Le développement du numérique

Il répond aux attentes des acteurs de la santé. Ces avancées technologiques faciliteront l’accès aux soins et réduiront les inégalités. Elles seront mises au profit des professionnels de santé afin de favoriser une plus grande coopération territoriale, qui permettra un meilleur suivi des patients.

✓ L’Espace numérique de santé

Chaque usager – dès la naissance – sera en mesure d’accéder à son espace numérique de santé au plus tard le 1er janvier 2022. Il comportera un espace d’accès à son dossier médical, aux applications de santé référencées et à la gestion de ses données personnelles de santé, mais aussi à l’ensemble des données relatives au remboursement des dépenses de santé. Il permettra enfin d’échanger en toute confidentialité avec les acteurs de santé.

✓ Télésoins et e-Prescription

Le projet de loi autorisera l’activité des professionnels paramédicaux à distance. Le texte prévoit la possibilité de délivrer des prescriptions dématérialisées dans un cadre sécurisé et innovant pour éviter les erreurs de prescriptions ou les mélanges non pertinents de médicaments.

✓ Création de la Plateforme des données de santé

Elle a pour objectif de développer et de moderniser l’exploitation des données de santé, tout en garantissant la protection de la vie privée des usagers.

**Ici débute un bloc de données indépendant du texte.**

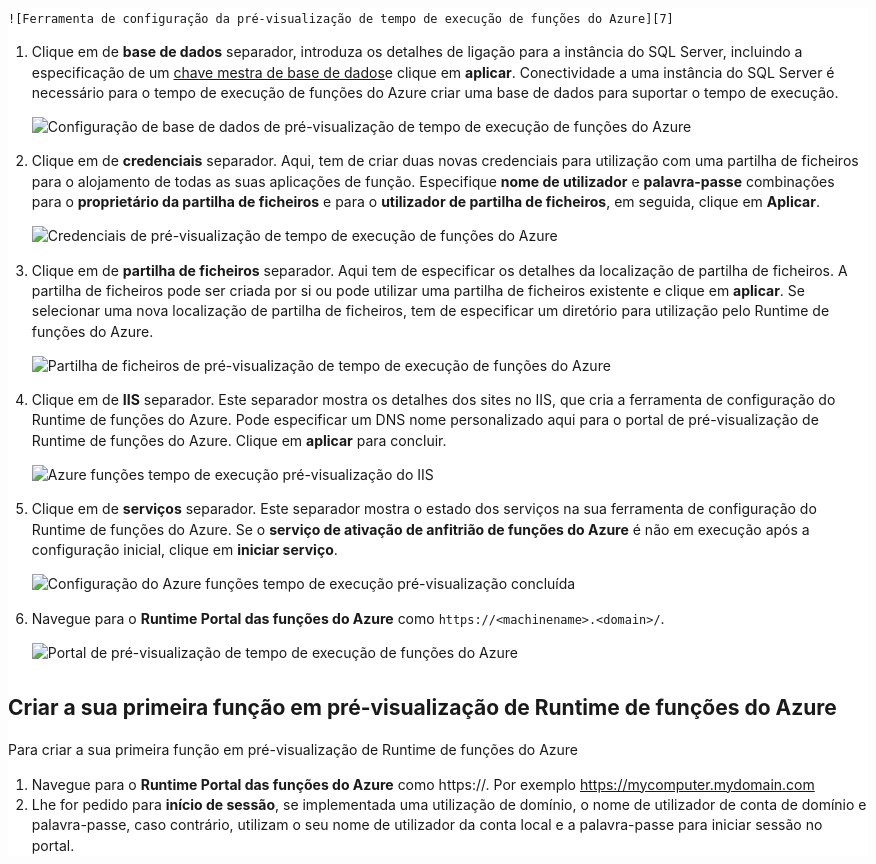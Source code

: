     ![Ferramenta de configuração da pré-visualização de tempo de execução de funções do Azure][7]

1. Clique em de **base de dados** separador, introduza os detalhes de ligação para a instância do SQL Server, incluindo a especificação de um [chave mestra de base de dados](https://docs.microsoft.com/sql/relational-databases/security/encryption/sql-server-and-database-encryption-keys-database-engine)e clique em **aplicar**.  Conectividade a uma instância do SQL Server é necessário para o tempo de execução de funções do Azure criar uma base de dados para suportar o tempo de execução.

    ![Configuração de base de dados de pré-visualização de tempo de execução de funções do Azure][8]

1. Clique em de **credenciais** separador.  Aqui, tem de criar duas novas credenciais para utilização com uma partilha de ficheiros para o alojamento de todas as suas aplicações de função.  Especifique **nome de utilizador** e **palavra-passe** combinações para o **proprietário da partilha de ficheiros** e para o **utilizador de partilha de ficheiros**, em seguida, clique em **Aplicar**.

    ![Credenciais de pré-visualização de tempo de execução de funções do Azure][9]

1. Clique em de **partilha de ficheiros** separador.  Aqui tem de especificar os detalhes da localização de partilha de ficheiros.  A partilha de ficheiros pode ser criada por si ou pode utilizar uma partilha de ficheiros existente e clique em **aplicar**.  Se selecionar uma nova localização de partilha de ficheiros, tem de especificar um diretório para utilização pelo Runtime de funções do Azure.

    ![Partilha de ficheiros de pré-visualização de tempo de execução de funções do Azure][10]

1. Clique em de **IIS** separador.  Este separador mostra os detalhes dos sites no IIS, que cria a ferramenta de configuração do Runtime de funções do Azure.  Pode especificar um DNS nome personalizado aqui para o portal de pré-visualização de Runtime de funções do Azure.  Clique em **aplicar** para concluir.

    ![Azure funções tempo de execução pré-visualização do IIS][11]

1. Clique em de **serviços** separador.  Este separador mostra o estado dos serviços na sua ferramenta de configuração do Runtime de funções do Azure.  Se o **serviço de ativação de anfitrião de funções do Azure** é não em execução após a configuração inicial, clique em **iniciar serviço**.

    ![Configuração do Azure funções tempo de execução pré-visualização concluída][12]

1. Navegue para o **Runtime Portal das funções do Azure** como `https://<machinename>.<domain>/`.

    ![Portal de pré-visualização de tempo de execução de funções do Azure][13]

## <a name="create-your-first-function-in-azure-functions-runtime-preview"></a>Criar a sua primeira função em pré-visualização de Runtime de funções do Azure

Para criar a sua primeira função em pré-visualização de Runtime de funções do Azure

1. Navegue para o **Runtime Portal das funções do Azure** como https://<machinename>.<domain> Por exemplo https://mycomputer.mydomain.com
1. Lhe for pedido para **início de sessão**, se implementada uma utilização de domínio, o nome de utilizador de conta de domínio e palavra-passe, caso contrário, utilizam o seu nome de utilizador da conta local e a palavra-passe para iniciar sessão no portal.


[1]: ./media/functions-runtime-install/AzureFunctionsRuntime_Installer1.png
[2]: ./media/functions-runtime-install/AzureFunctionsRuntime_Installer2-EULA.png
[3]: ./media/functions-runtime-install/AzureFunctionsRuntime_Installer3-ChooseRoles.png
[4]: ./media/functions-runtime-install/AzureFunctionsRuntime_Installer4-Install.png
[5]: ./media/functions-runtime-install/AzureFunctionsRuntime_Installer5-Progress.png
[6]: ./media/functions-runtime-install/AzureFunctionsRuntime_Installer6-InstallComplete.png
[7]: ./media/functions-runtime-install/AzureFunctionsRuntime_Configuration1.png
[8]: ./media/functions-runtime-install/AzureFunctionsRuntime_Configuration2_SQL.png
[9]: ./media/functions-runtime-install/AzureFunctionsRuntime_Configuration3_Credentials.png
[10]: ./media/functions-runtime-install/AzureFunctionsRuntime_Configuration4_Fileshare.png
[11]: ./media/functions-runtime-install/AzureFunctionsRuntime_Configuration5_IIS.png
[12]: ./media/functions-runtime-install/AzureFunctionsRuntime_Configuration6_Services.png
[13]: ./media/functions-runtime-install/AzureFunctionsRuntime_Portal.png
[14]: ./media/functions-runtime-install/AzureFunctionsRuntime_Portal_Login.png
[15]: ./media/functions-runtime-install/AzureFunctionsRuntime_Portal_Subscriptions.png
[16]: ./media/functions-runtime-install/AzureFunctionsRuntime_Portal_Subscriptions1.png
[17]: ./media/functions-runtime-install/AzureFunctionsRuntime_Portal_NewFunctionApp.png
[18]: ./media/functions-runtime-install/AzureFunctionsRuntime_v1FunctionsTemplates.png
[19]: ./media/functions-runtime-install/AzureFunctionsRuntime_Portal_NewTimerFunction.png
[20]: ./media/functions-runtime-install/AzureFunctionsRuntime_Portal_RunningV2Function.png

Ce projet de loi n’est qu’une brique de la stratégie de transformation du système de santé. Les autres mesures, qui visent à libérer du temps médical, notamment la constitution de communautés professionnelles territoriales de santé (CPTS) et la création de 4000 postes d’assistants médicaux auprès des médecins libéraux, font l’objet de négociations conventionnelles et d’un travail de terrain avec les élus et les ARS

« Il y a eu beaucoup de consultations sur ce texte et il va continuer à y en avoir énormément » d’ici son vote cet été. « C’est vraiment un travail collectif ».